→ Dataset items
━━━━

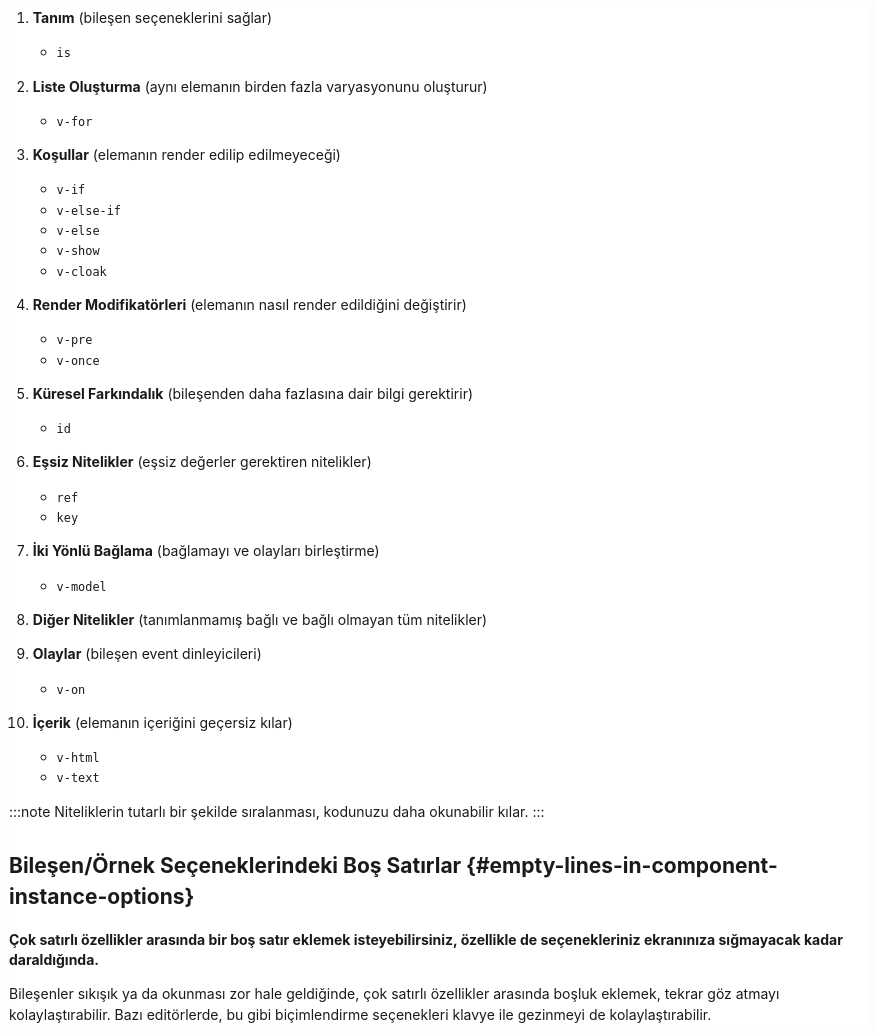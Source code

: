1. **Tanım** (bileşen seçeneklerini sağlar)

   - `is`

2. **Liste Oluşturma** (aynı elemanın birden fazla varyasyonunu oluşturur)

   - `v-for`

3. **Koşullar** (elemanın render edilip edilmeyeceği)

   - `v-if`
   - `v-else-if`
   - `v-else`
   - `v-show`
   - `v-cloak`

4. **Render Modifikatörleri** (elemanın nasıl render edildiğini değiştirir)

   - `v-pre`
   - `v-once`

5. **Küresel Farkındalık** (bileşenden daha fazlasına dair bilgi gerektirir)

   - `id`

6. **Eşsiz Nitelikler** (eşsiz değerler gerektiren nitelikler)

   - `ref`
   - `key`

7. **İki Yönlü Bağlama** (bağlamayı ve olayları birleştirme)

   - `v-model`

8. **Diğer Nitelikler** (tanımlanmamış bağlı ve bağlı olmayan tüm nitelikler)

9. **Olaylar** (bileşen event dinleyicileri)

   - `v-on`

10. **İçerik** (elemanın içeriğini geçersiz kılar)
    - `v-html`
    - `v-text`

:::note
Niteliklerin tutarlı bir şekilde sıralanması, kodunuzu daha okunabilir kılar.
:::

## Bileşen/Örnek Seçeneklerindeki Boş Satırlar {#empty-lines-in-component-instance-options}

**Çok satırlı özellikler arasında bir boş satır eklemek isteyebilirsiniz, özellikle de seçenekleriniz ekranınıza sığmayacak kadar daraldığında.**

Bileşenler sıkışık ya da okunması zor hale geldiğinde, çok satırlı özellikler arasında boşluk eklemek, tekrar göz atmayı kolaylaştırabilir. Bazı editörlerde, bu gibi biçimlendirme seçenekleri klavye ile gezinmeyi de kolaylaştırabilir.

━━━━

Transcribe the entries above exactly, from their first line through the line with "## Bileşen/Örnek Seçeneklerindeki", and omit all pictures.

Source code

:1. **Tanım** (bileşen seçeneklerini sağlar)

   - `is`

2. **Liste Oluşturma** (aynı elemanın birden fazla varyasyonunu oluşturur)

   - `v-for`

3. **Koşullar** (elemanın render edilip edilmeyeceği)

   - `v-if`
   - `v-else-if`
   - `v-else`
   - `v-show`
   - `v-cloak`

4. **Render Modifikatörleri** (elemanın nasıl render edildiğini değiştirir)

   - `v-pre`
   - `v-once`

5. **Küresel Farkındalık** (bileşenden daha fazlasına dair bilgi gerektirir)

   - `id`

6. **Eşsiz Nitelikler** (eşsiz değerler gerektiren nitelikler)

   - `ref`
   - `key`

7. **İki Yönlü Bağlama** (bağlamayı ve olayları birleştirme)

   - `v-model`

8. **Diğer Nitelikler** (tanımlanmamış bağlı ve bağlı olmayan tüm nitelikler)

9. **Olaylar** (bileşen event dinleyicileri)

   - `v-on`

10. **İçerik** (elemanın içeriğini geçersiz kılar)
    - `v-html`
    - `v-text`

:::note
Niteliklerin tutarlı bir şekilde sıralanması, kodunuzu daha okunabilir kılar.
:::

## Bileşen/Örnek Seçeneklerindeki Boş Satırlar {#empty-lines-in-component-instance-options}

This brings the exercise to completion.